Nuestra selección chilena ya ha iniciado su trabajo con la mente y el corazón pensando y palpitando lo que sucederá muy pronto allá en Buenos Aires.

De los combinados que se harán presentes en la capital trasandina el que llega con menos rodaje deportivo es nuestro querido “team”, denominado “La Roja de todos”, que dirige el coach argentino, Cristian Santander, quien ha iniciado las prácticas con un puñado de jugadores, al cual se irán sumando otros durante el transcurso de los próximos días.

No es el mejor panorama, pero la ilusión está intacta y la hinchada está expectante y convencida de que a pesar de todo, nuestros muchachos, no solo harán su mejor esfuerzo, sino que también lograrán algo importante.

La Vida es Sueño, afirmó Calderón de La Barca, en tiempos del Barroco, pero la barca de la historia la hacen las personas y nuestros jugadores están comprometidos y decididos a dar todo de sí mismos para hacer realidad
el sueño de ver nuestro baloncesto cada vez más desarrollado y alcanzando logros que sirvan de huella señera para las nuevas generaciones de cesteros nacionales.

Otra buena noticia, proveniente del lado claro de La Naranja, es que tendremos 3ª División en Chile y será el espacio para que los Sub-23 puedan continuar su desarrollo basquetbolístico el cual, hasta los tiempos presentes, quedaba a la deriva después de que los jóvenes dejaban la serie correspondiente a la categoría Sub-17.

Es de conocimiento público que se han perdido muchos valores juveniles al no haber continuidad para el desarrollo de sus particulares habilidades y talentos.

Pero nuestra Naranja querida tiene también un lado obscuro que comienza a inquietar en demasía, pues nos da a conocer prácticas atentatorias en contra de la dignidad de las personas humanas que son nuestros jugadores.

Los seguidores del básquetbol nacional manifestamos en su momento nuestra alegría con el buen debut de Ignacio Carrión jugando por el club Platense, de Argentina, y hemos quedado impactados por la negativa del Club Leones de Quilpué de hacer llegar el pase internacional del
jugador (LOC) al equipo Calamar.

Es una situación de suyo confusa, enojosa e indignante, pues coarta la libertad y el derecho al trabajo de un jugador de básquetbol que hizo pública su decisión de partir y renunció, debida y legalmente, al contrato no deportivo que lo ligaba a su anterior Club.

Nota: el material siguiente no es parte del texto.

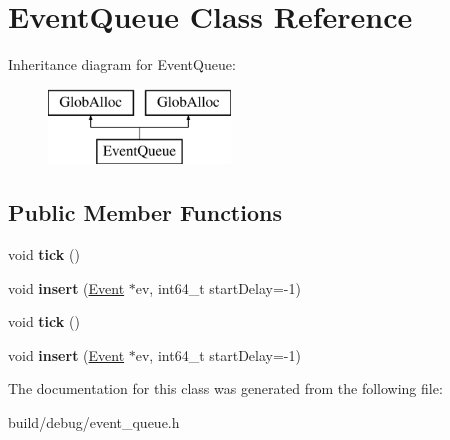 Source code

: \hypertarget{classEventQueue}{\section{Event\-Queue Class Reference}
\label{classEventQueue}
}
Inheritance diagram for Event\-Queue\-:\begin{figure}[H]
\begin{center}
\leavevmode
\includegraphics[height=2.000000cm]{classEventQueue}
\end{center}
\end{figure}
\subsection*{Public Member Functions}
\begin{DoxyCompactItemize}
\item 
\hypertarget{classEventQueue_afe0fdec3ed03ebe47b84e62b22842792}{void {\bfseries tick} ()}\label{classEventQueue_afe0fdec3ed03ebe47b84e62b22842792}

\item 
\hypertarget{classEventQueue_ab1d640e2257550aec21cc953fb524ac2}{void {\bfseries insert} (\hyperlink{classEvent}{Event} $\ast$ev, int64\-\_\-t start\-Delay=-\/1)}\label{classEventQueue_ab1d640e2257550aec21cc953fb524ac2}

\item 
\hypertarget{classEventQueue_afe0fdec3ed03ebe47b84e62b22842792}{void {\bfseries tick} ()}\label{classEventQueue_afe0fdec3ed03ebe47b84e62b22842792}

\item 
\hypertarget{classEventQueue_ab1d640e2257550aec21cc953fb524ac2}{void {\bfseries insert} (\hyperlink{classEvent}{Event} $\ast$ev, int64\-\_\-t start\-Delay=-\/1)}\label{classEventQueue_ab1d640e2257550aec21cc953fb524ac2}

\end{DoxyCompactItemize}


The documentation for this class was generated from the following file\-:\begin{DoxyCompactItemize}
\item 
build/debug/event\-\_\-queue.\-h\end{DoxyCompactItemize}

La dirigencia de Leones de Quilpué debe aclarar esta situación kafkiana rayana en el absurdo extremo, y FebaChile, a su vez, debe explicar la demora en manifestar su débil postura oficial ante este hecho que, sin duda alguna, enloda al básquetbol nacional y al ejercicio profesional por parte de un jugador que es y desde hace mucho, seleccionado nacional, con lo cual se ha ganado la admiración, el respeto y el aprecio, de la mayoría de
los hinchas devotos de la Naranja en nuestro país.

Desde esta columna de opinión se hacen votos para que este mal sueño cestero sea superado a la brevedad. Ojalá don Calderón de La Barca nos ayude en ello.